Tünde Csonkics

Personal information
- Born: 20 September 1958 (age 67)

Chess career
- Country: Hungary
- Title: Woman Grandmaster (1990)
- FIDE rating: 2036 (September 2020)
- Peak rating: 2370 (January 1990)

= Tünde Csonkics =

Hungarian chess player

Tünde Csonkics (born 20 September 1958) is a Hungarian chess player who received the FIDE title of Woman Grandmaster (WGM) in 1990. She is a Hungarian Women's Chess Champion (1981).

==Biography==
In 1979, Tünde Csonkics won the International Women Chess Tournament in Nałęczów. In 1981, she shared the third place in the International Women Chess Tournament in Novi Sad. In 1991, Tünde Csonkics participated in the Women's World Chess Interzonal Tournament in Subotica, where she took 19th place. She has participated many times in the Hungarian Women's Chess Championship where she won gold (1981) and silver (1995) medals.

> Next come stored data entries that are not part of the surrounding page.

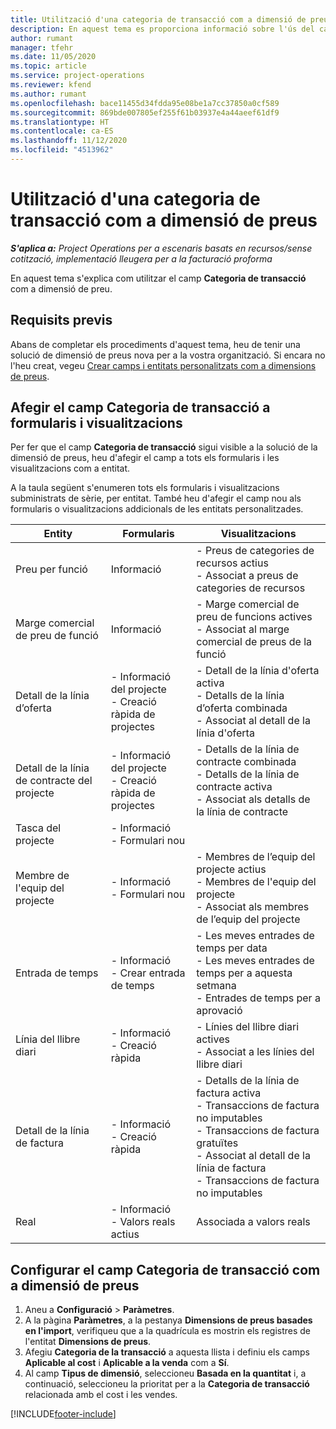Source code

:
 ```yaml
---
title: Utilització d'una categoria de transacció com a dimensió de preus
description: En aquest tema es proporciona informació sobre l'ús del camp Categoria de transacció com a dimensió de preu.
author: rumant
manager: tfehr
ms.date: 11/05/2020
ms.topic: article
ms.service: project-operations
ms.reviewer: kfend
ms.author: rumant
ms.openlocfilehash: bace11455d34fdda95e08be1a7cc37850a0cf589
ms.sourcegitcommit: 869bde007805ef255f61b03937e4a44aeef61df9
ms.translationtype: HT
ms.contentlocale: ca-ES
ms.lasthandoff: 11/12/2020
ms.locfileid: "4513962"
---
```

# <a name="use-transaction-category-as-a-pricing-dimension"></a>Utilització d'una categoria de transacció com a dimensió de preus


_**S'aplica a:** Project Operations per a escenaris basats en recursos/sense cotització, implementació lleugera per a la facturació proforma_


En aquest tema s'explica com utilitzar el camp **Categoria de transacció** com a dimensió de preu. 

## <a name="prerequisites"></a>Requisits previs
Abans de completar els procediments d'aquest tema, heu de tenir una solució de dimensió de preus nova per a la vostra organització. Si encara no l'heu creat, vegeu [Crear camps i entitats personalitzats com a dimensions de preus](create-custom-fields-entities-pricing-dimensions.md).

## <a name="add-the-transaction-category-field-to-forms-and-views"></a>Afegir el camp Categoria de transacció a formularis i visualitzacions
Per fer que el camp **Categoria de transacció** sigui visible a la solució de la dimensió de preus, heu d'afegir el camp a tots els formularis i les visualitzacions com a entitat.

A la taula següent s'enumeren tots els formularis i visualitzacions subministrats de sèrie, per entitat. També heu d'afegir el camp nou als formularis o visualitzacions addicionals de les entitats personalitzades.

|  Entity        | Formularis     |Visualitzacions        |
| ------------------------------|---------------------------------|----------------------------------|
|  Preu per funció| Informació |- Preus de categories de recursos actius<br> - Associat a preus de categories de recursos |
|  Marge comercial de preu de funció| Informació|- Marge comercial de preu de funcions actives<br>- Associat al marge comercial de preus de la funció |
|  Detall de la línia d’oferta|- Informació del projecte<br>- Creació ràpida de projectes| - Detall de la línia d'oferta activa<br>- Detalls de la línia d’oferta combinada<br>- Associat al detall de la línia d'oferta |
|  Detall de la línia de contracte del projecte|- Informació del projecte<br>- Creació ràpida de projectes|- Detalls de la línia de contracte combinada<br>- Detalls de la línia de contracte activa<br>- Associat als detalls de la línia de contracte |
|  Tasca del projecte|- Informació<br>- Formulari nou| &nbsp; |
|  Membre de l'equip del projecte|- Informació<br>- Formulari nou|- Membres de l’equip del projecte actius<br>- Membres de l'equip del projecte<br>- Associat als membres de l’equip del projecte |
|  Entrada de temps|- Informació<br>- Crear entrada de temps|- Les meves entrades de temps per data<br>- Les meves entrades de temps per a aquesta setmana<br>- Entrades de temps per a aprovació|
|  Línia del llibre diari|- Informació<br>- Creació ràpida|- Línies del llibre diari actives<br>- Associat a les línies del llibre diari|
|  Detall de la línia de factura|- Informació<br>- Creació ràpida|- Detalls de la línia de factura activa<br>- Transaccions de factura no imputables<br>- Transaccions de factura gratuïtes<br>- Associat al detall de la línia de factura <br>- Transaccions de factura no imputables|
|  Real|- Informació<br>- Valors reals actius| Associada a valors reals |

## <a name="set-up-the-transaction-category-field-as-a-pricing-dimension"></a>Configurar el camp Categoria de transacció com a dimensió de preus

1. Aneu a **Configuració** > **Paràmetres**. 
2. A la pàgina **Paràmetres**, a la pestanya **Dimensions de preus basades en l'import**, verifiqueu que a la quadrícula es mostrin els registres de l'entitat **Dimensions de preus**.
3. Afegiu **Categoria de la transacció** a aquesta llista i definiu els camps **Aplicable al cost** i **Aplicable a la venda** com a **Sí**.
4. Al camp **Tipus de dimensió**, seleccioneu **Basada en la quantitat** i, a continuació, seleccioneu la prioritat per a la **Categoria de transacció** relacionada amb el cost i les vendes.


[!INCLUDE[footer-include](../includes/footer-banner.md)]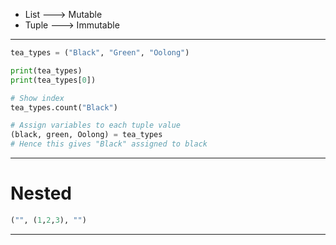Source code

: - List ---> Mutable
- Tuple ---> Immutable

---
``` python
tea_types = ("Black", "Green", "Oolong")

print(tea_types)
print(tea_types[0])

# Show index
tea_types.count("Black")

# Assign variables to each tuple value
(black, green, Oolong) = tea_types
# Hence this gives "Black" assigned to black
```

---
# Nested
``` python
("", (1,2,3), "")
```

---
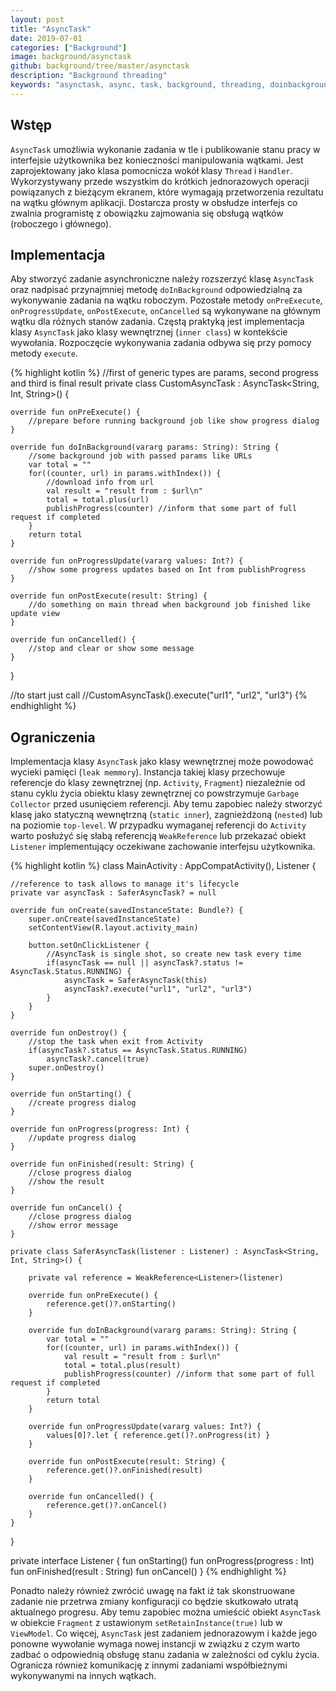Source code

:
```yaml
---
layout: post
title: "AsyncTask"
date: 2019-07-01
categories: ["Background"]
image: background/asynctask
github: background/tree/master/asynctask
description: "Background threading"
keywords: "asynctask, async, task, background, threading, doinbackground, onpreexecute, onprogressupdate, onpostexecuted, execute, weakreference, android, programowanie, programming"
---
```


## Wstęp
`AsyncTask` umożliwia wykonanie zadania w tle i publikowanie stanu pracy w interfejsie użytkownika bez konieczności manipulowania wątkami. Jest zaprojektowany jako klasa pomocnicza wokół klasy `Thread` i `Handler`. Wykorzystywany przede wszystkim do krótkich jednorazowych operacji powiązanych z bieżącym ekranem, które wymagają przetworzenia rezultatu na wątku głównym aplikacji. Dostarcza prosty w obsłudze interfejs co zwalnia programistę z obowiązku zajmowania się obsługą wątków (roboczego i głównego).

## Implementacja
Aby stworzyć zadanie asynchroniczne należy rozszerzyć klasę `AsyncTask` oraz nadpisać przynajmniej metodę `doInBackground` odpowiedzialną za wykonywanie zadania na wątku roboczym. Pozostałe metody `onPreExecute`, `onProgressUpdate`, `onPostExecute`, `onCancelled` są wykonywane na głównym wątku dla różnych stanów zadania. Częstą praktyką jest implementacja klasy `AsyncTask` jako klasy wewnętrznej (`inner class`) w kontekście wywołania. Rozpoczęcie wykonywania zadania odbywa się przy pomocy metody `execute`.

{% highlight kotlin %}
//first of generic types are params, second progress and third is final result
private class CustomAsyncTask : AsyncTask<String, Int, String>() {

    override fun onPreExecute() {
        //prepare before running background job like show progress dialog
    }

    override fun doInBackground(vararg params: String): String {
        //some background job with passed params like URLs
        var total = ""
        for((counter, url) in params.withIndex()) {
            //download info from url
            val result = "result from : $url\n"
            total = total.plus(url)
            publishProgress(counter) //inform that some part of full request if completed
        }
        return total
    }

    override fun onProgressUpdate(vararg values: Int?) {
        //show some progress updates based on Int from publishProgress
    }

    override fun onPostExecute(result: String) {
        //do something on main thread when background job finished like update view
    }

    override fun onCancelled() {
        //stop and clear or show some message
    }
}

//to start just call
//CustomAsyncTask().execute("url1", "url2", "url3")
{% endhighlight %}

## Ograniczenia
Implementacja klasy `AsyncTask` jako klasy wewnętrznej może powodować wycieki pamięci (`leak memmory`). Instancja takiej klasy przechowuje referencje do klasy zewnętrznej (np. `Activity`, `Fragment`) niezależnie od stanu cyklu życia obiektu klasy zewnętrznej co powstrzymuje `Garbage Collector` przed usunięciem referencji. Aby temu zapobiec należy stworzyć klasę jako statyczną wewnętrzną (`static inner`), zagnieżdżoną (`nested`) lub na poziomie `top-level`. W przypadku wymaganej referencji do `Activity` warto posłużyć się słabą referencją `WeakReference` lub przekazać obiekt `Listener` implementujący oczekiwane zachowanie interfejsu użytkownika.

{% highlight kotlin %}
class MainActivity : AppCompatActivity(), Listener {
    
    //reference to task allows to manage it's lifecycle
    private var asyncTask : SaferAsyncTask? = null

    override fun onCreate(savedInstanceState: Bundle?) {
        super.onCreate(savedInstanceState)
        setContentView(R.layout.activity_main)
		
        button.setOnClickListener {
            //AsyncTask is single shot, so create new task every time
            if(asyncTask == null || asyncTask?.status != AsyncTask.Status.RUNNING) {
                asyncTask = SaferAsyncTask(this)
                asyncTask?.execute("url1", "url2", "url3")
            }
        }
    }

    override fun onDestroy() {
        //stop the task when exit from Activity
        if(asyncTask?.status == AsyncTask.Status.RUNNING)
            asyncTask?.cancel(true)
        super.onDestroy()
    }

    override fun onStarting() {
        //create progress dialog
    }

    override fun onProgress(progress: Int) {
        //update progress dialog
    }

    override fun onFinished(result: String) {
        //close progress dialog
        //show the result
    }

    override fun onCancel() {
        //close progress dialog
        //show error message
    }

    private class SaferAsyncTask(listener : Listener) : AsyncTask<String, Int, String>() {

        private val reference = WeakReference<Listener>(listener)

        override fun onPreExecute() {
            reference.get()?.onStarting()
        }

        override fun doInBackground(vararg params: String): String {
            var total = ""
            for((counter, url) in params.withIndex()) {
                val result = "result from : $url\n"
                total = total.plus(result)
                publishProgress(counter) //inform that some part of full request if completed
            }
            return total
        }

        override fun onProgressUpdate(vararg values: Int?) {
            values[0]?.let { reference.get()?.onProgress(it) }
        }

        override fun onPostExecute(result: String) {
            reference.get()?.onFinished(result)
        }

        override fun onCancelled() {
            reference.get()?.onCancel()
        }
    }
}

private interface Listener {
    fun onStarting()
    fun onProgress(progress : Int)
    fun onFinished(result : String)
    fun onCancel()
}
{% endhighlight %}

Ponadto należy również zwrócić uwagę na fakt iż tak skonstruowane zadanie nie przetrwa zmiany konfiguracji co będzie skutkowało utratą aktualnego progresu. Aby temu zapobiec można umieścić obiekt `AsyncTask` w obiekcie `Fragment` z ustawionym `setRetainInstance(true)` lub w `ViewModel`. Co więcej, `AsyncTask` jest zadaniem jednorazowym i każde jego ponowne wywołanie wymaga nowej instancji w związku z czym warto zadbać o odpowiednią obsługę stanu zadania w zależności od cyklu życia. Ogranicza również komunikację z innymi zadaniami współbieżnymi wykonywanymi na innych wątkach.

Tünde Csonkics played for Hungary in the Women's Chess Olympiads:
- In 1980, at first reserve board in the 9th Chess Olympiad (women) in Valletta (+3, =0, -1) and won team silver medal
- In 1982, at first reserve board in the 10th Chess Olympiad (women) in Lucerne (+0, =2, -2) and won team bronze medal
- In 1992, at second board in the 30th Chess Olympiad (women) in Manila (+5, =5, -3)
- In 1994, at first reserve board in the 31st Chess Olympiad (women) in Moscow (+0, =0, -2) and won team silver medal

In 1990, she was awarded the FIDE Woman Grandmaster (WGM) title. Tünde Csonkics is also an FIDE International Arbiter (1992). Since 2002 she has rarely played in chess tournaments.